Arbeitsniederlegungen (01)
11. Juni 1956
Sonderinformation – Betrifft: Arbeitsniederlegungen [Information Nr. M129/56]
Am 12.5.1956 und 13.5.1956 legten die Kipperfahrer der Karriere »IV. Parteitag« der Wismut in Ronneburg, [Bezirk] Gera, insgesamt 2,5 Std. die Arbeit nieder. Die erste Arbeitsniederlegung am 12.5.1956 erfolgte, da die Meldung bekannt gegeben wurde, dass die Fahrer nochmals Nachtschicht fahren sollten. Diese Anweisung wurde zurückgezogen. Am 13.5.1956 nahmen die Fahrer erst 2 Std. später die Arbeit auf, weil die Lohnauszahlung noch nicht erfolgt war.

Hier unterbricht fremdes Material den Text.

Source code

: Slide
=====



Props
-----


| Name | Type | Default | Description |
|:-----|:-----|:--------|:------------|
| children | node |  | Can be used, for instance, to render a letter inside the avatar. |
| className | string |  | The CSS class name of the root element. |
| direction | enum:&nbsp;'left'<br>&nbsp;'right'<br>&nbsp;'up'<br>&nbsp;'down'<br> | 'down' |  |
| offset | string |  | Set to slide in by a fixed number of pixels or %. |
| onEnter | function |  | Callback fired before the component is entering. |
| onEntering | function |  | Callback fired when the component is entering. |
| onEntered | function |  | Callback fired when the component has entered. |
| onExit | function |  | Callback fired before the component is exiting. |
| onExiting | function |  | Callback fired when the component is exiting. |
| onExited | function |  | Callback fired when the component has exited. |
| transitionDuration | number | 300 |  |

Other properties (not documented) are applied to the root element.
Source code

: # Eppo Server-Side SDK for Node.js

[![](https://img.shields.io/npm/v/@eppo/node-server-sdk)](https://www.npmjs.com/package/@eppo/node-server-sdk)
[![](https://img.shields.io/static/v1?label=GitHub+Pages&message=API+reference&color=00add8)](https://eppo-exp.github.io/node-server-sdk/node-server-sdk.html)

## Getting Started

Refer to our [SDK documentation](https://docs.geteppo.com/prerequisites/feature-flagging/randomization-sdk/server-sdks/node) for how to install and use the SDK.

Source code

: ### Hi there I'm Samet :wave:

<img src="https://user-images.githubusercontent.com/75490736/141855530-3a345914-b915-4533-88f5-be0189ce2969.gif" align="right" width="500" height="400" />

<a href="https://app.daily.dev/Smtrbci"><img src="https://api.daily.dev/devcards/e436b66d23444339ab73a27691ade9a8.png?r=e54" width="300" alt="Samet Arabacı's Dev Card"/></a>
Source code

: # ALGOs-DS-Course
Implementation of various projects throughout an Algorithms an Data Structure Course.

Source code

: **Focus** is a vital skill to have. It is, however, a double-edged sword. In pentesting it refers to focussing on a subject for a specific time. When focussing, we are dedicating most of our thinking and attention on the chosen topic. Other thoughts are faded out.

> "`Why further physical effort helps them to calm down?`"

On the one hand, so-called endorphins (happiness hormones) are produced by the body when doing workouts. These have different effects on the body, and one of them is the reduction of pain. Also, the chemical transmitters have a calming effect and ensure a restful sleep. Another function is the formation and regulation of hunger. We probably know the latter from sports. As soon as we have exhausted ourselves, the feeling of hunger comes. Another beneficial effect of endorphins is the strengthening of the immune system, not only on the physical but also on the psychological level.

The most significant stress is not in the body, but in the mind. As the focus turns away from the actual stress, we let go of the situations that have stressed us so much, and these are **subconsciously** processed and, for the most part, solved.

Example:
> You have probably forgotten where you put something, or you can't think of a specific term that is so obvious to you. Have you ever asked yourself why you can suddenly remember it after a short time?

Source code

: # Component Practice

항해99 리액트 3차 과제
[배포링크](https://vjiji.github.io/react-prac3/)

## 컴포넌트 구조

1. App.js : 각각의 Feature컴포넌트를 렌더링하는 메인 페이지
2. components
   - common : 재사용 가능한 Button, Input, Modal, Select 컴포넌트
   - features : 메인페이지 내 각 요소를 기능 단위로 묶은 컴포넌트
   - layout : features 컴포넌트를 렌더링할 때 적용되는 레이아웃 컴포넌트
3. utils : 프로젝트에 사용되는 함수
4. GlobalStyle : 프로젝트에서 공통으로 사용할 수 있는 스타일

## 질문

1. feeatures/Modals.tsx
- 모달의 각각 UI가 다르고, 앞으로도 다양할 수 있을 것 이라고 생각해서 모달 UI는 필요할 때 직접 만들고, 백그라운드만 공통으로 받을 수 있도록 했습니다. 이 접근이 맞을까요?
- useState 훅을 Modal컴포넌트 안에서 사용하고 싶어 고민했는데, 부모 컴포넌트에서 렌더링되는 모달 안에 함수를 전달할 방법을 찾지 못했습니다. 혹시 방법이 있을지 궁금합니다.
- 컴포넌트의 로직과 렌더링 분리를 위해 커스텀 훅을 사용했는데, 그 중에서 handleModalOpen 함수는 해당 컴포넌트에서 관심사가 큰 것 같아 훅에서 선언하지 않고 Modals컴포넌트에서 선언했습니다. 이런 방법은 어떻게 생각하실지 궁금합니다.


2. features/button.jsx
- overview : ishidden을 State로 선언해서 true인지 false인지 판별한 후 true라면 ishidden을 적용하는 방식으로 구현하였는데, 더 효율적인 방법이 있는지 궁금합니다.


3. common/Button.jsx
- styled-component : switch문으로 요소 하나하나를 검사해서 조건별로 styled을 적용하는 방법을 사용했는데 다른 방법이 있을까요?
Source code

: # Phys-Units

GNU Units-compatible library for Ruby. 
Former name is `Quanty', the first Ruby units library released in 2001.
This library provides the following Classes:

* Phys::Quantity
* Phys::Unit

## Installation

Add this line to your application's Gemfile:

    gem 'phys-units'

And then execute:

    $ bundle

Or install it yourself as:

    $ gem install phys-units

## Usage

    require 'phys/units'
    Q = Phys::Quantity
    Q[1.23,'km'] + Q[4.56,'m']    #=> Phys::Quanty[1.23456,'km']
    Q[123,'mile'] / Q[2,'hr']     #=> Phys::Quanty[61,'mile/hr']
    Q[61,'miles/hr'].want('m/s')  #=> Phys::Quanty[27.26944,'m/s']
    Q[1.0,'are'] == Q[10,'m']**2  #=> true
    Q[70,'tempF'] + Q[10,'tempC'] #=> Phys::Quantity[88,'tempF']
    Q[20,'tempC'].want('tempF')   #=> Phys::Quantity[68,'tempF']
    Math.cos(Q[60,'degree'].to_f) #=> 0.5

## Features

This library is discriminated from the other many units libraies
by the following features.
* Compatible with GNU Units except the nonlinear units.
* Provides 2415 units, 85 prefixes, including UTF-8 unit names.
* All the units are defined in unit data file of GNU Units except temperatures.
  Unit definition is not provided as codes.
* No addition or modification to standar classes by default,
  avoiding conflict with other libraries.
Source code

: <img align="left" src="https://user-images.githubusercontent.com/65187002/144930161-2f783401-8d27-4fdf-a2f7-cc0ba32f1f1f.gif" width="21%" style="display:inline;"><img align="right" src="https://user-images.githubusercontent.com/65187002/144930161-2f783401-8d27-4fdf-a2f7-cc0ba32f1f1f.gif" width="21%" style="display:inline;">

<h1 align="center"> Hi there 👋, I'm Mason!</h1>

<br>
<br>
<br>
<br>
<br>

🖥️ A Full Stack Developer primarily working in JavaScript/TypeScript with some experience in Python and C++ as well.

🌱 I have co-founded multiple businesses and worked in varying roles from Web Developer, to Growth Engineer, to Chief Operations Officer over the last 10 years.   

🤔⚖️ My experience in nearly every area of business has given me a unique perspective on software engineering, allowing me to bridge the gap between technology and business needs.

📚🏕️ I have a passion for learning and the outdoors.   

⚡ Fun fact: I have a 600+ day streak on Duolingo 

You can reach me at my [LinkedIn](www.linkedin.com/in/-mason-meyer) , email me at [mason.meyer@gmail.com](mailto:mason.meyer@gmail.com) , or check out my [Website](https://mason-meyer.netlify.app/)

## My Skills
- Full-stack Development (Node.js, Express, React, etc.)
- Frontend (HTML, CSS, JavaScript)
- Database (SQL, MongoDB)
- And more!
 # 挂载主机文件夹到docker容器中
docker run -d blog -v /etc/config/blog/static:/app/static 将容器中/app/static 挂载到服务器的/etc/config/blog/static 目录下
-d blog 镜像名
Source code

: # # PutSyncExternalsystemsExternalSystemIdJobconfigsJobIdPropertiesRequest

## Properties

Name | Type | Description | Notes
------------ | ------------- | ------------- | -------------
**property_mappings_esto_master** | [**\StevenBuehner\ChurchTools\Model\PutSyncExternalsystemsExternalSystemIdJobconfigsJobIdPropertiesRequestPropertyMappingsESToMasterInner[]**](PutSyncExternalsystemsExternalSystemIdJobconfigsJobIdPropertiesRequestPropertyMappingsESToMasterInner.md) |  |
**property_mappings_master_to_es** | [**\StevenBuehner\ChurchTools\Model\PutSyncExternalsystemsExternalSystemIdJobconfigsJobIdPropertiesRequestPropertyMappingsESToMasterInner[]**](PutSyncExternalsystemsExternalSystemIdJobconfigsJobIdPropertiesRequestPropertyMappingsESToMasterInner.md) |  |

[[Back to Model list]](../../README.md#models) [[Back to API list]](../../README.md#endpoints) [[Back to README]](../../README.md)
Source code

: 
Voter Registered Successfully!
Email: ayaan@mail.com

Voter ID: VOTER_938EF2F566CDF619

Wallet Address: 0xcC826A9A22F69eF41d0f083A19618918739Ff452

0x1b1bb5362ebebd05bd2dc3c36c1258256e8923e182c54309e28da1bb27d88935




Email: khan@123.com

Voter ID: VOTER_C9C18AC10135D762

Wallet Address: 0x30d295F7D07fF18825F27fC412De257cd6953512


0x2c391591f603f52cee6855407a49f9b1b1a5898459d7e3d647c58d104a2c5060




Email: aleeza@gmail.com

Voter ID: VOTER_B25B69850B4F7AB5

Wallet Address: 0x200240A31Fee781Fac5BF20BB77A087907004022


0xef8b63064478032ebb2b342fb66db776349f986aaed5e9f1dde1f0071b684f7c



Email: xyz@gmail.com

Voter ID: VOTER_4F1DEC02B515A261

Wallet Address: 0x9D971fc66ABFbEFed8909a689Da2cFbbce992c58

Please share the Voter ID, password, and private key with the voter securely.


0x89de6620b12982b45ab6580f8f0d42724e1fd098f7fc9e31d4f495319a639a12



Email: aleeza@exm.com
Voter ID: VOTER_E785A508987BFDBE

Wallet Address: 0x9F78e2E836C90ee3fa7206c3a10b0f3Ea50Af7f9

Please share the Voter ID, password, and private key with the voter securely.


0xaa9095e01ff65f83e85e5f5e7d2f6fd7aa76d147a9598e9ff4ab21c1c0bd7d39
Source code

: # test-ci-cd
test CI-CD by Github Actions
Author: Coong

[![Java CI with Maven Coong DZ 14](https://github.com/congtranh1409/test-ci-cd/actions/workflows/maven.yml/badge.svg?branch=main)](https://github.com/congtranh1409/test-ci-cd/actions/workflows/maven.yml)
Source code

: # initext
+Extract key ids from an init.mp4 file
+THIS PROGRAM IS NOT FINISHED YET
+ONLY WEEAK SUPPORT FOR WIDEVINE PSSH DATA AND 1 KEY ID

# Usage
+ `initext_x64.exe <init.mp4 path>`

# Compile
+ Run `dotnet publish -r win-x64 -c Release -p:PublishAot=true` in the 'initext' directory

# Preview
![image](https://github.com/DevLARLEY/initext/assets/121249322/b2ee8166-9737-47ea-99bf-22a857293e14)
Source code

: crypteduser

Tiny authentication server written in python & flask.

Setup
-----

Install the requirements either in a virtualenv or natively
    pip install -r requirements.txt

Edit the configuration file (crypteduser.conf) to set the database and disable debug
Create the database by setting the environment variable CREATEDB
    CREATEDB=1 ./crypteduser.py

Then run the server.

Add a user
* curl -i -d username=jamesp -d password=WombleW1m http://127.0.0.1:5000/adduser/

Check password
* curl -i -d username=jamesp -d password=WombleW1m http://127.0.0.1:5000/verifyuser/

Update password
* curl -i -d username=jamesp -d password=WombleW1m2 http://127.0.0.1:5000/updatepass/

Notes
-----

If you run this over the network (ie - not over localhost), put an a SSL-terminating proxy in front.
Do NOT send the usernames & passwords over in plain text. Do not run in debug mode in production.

In der Ziegelei Sennewitz, Halle-Saalkreis,1 legten am 16. Mai 1956 von 6.30 bis 7.30 Uhr von 65 Belegschaftsmitgliedern 60 die Arbeit nieder. Die Ursache dazu waren öfter auftretende Lohnzahlungsschwierigkeiten. So haben diese Arbeiter auch am 15.5.1956 30,00 bis 40,00 DM ihres Lohnes nicht ausgezahlt erhalten. Daraufhin legten sie die Arbeit nieder. Die Arbeitsniederlegung wurde dadurch beendet, dass der Maschinenmeister des Betriebes aus Privathand 2 500 DM dem Betrieb zur Verfügung stellte, damit noch offene Lohnsummen an die Arbeiter beglichen werden konnten. Dieser Betrieb ist zu 40 % Volkseigentum, zu 30 % Privateigentum und zu 30 % Sperrkonto Westdeutschland.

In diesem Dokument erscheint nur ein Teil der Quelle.